DESCRIPTION OF THE TASK — For each line below, check for the word "because", then state how many lines contain it, with no other output.

Saved entries
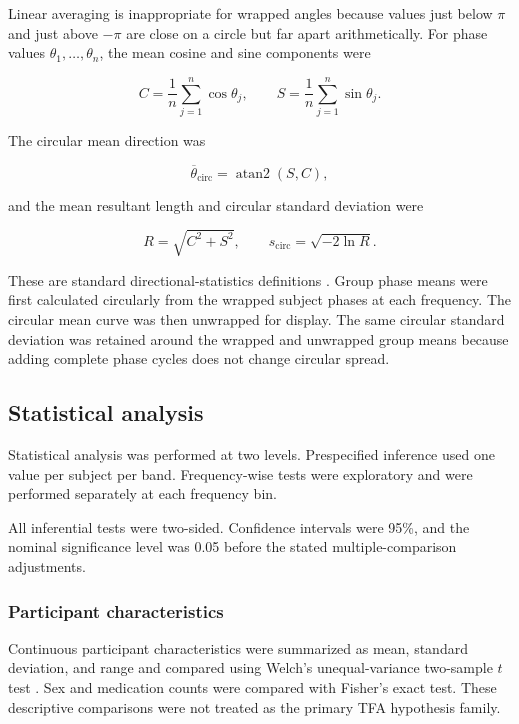 \documentclass[12pt]{article}
\newcommand{\atanTwo}{\operatorname{atan2}}
\begin{document}
Linear averaging is inappropriate for wrapped angles because values just
below $\pi$ and just above $-\pi$ are close on a circle but far apart
arithmetically. For phase values $\theta_1,\ldots,\theta_n$, the mean cosine
and sine components were

\begin{equation}
    C=\frac{1}{n}\sum_{j=1}^{n}\cos\theta_j,
    \qquad
    S=\frac{1}{n}\sum_{j=1}^{n}\sin\theta_j.
\end{equation}

The circular mean direction was

\begin{equation}
    \overline{\theta}_{\mathrm{circ}}=\atanTwo(S,C),
    \label{eq:circular_mean}
\end{equation}

and the mean resultant length and circular standard deviation were

\begin{equation}
    R=\sqrt{C^2+S^2},
    \qquad
    s_{\mathrm{circ}}=\sqrt{-2\ln R}.
    \label{eq:circular_sd}
\end{equation}

These are standard directional-statistics definitions
\cite{MardiaJupp2000,Berens2009}. Group phase means were first calculated
circularly from the wrapped subject phases at each frequency. The circular
mean curve was then unwrapped for display. The same circular standard
deviation was retained around the wrapped and unwrapped group means because
adding complete phase cycles does not change circular spread.

\subsection{Statistical analysis}

Statistical analysis was performed at two levels. Prespecified inference used
one value per subject per band. Frequency-wise tests were exploratory and were
performed separately at each frequency bin.

All inferential tests were two-sided. Confidence intervals were 95\%, and the
nominal significance level was 0.05 before the stated multiple-comparison
adjustments.

\subsubsection{Participant characteristics}

Continuous participant characteristics were summarized as mean, standard
deviation, and range and compared using Welch's unequal-variance two-sample
$t$ test \cite{Welch1947}. Sex and medication counts were compared with
Fisher's exact test. These descriptive comparisons were not treated as the
primary TFA hypothesis family.
\end{document}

RESULT — 2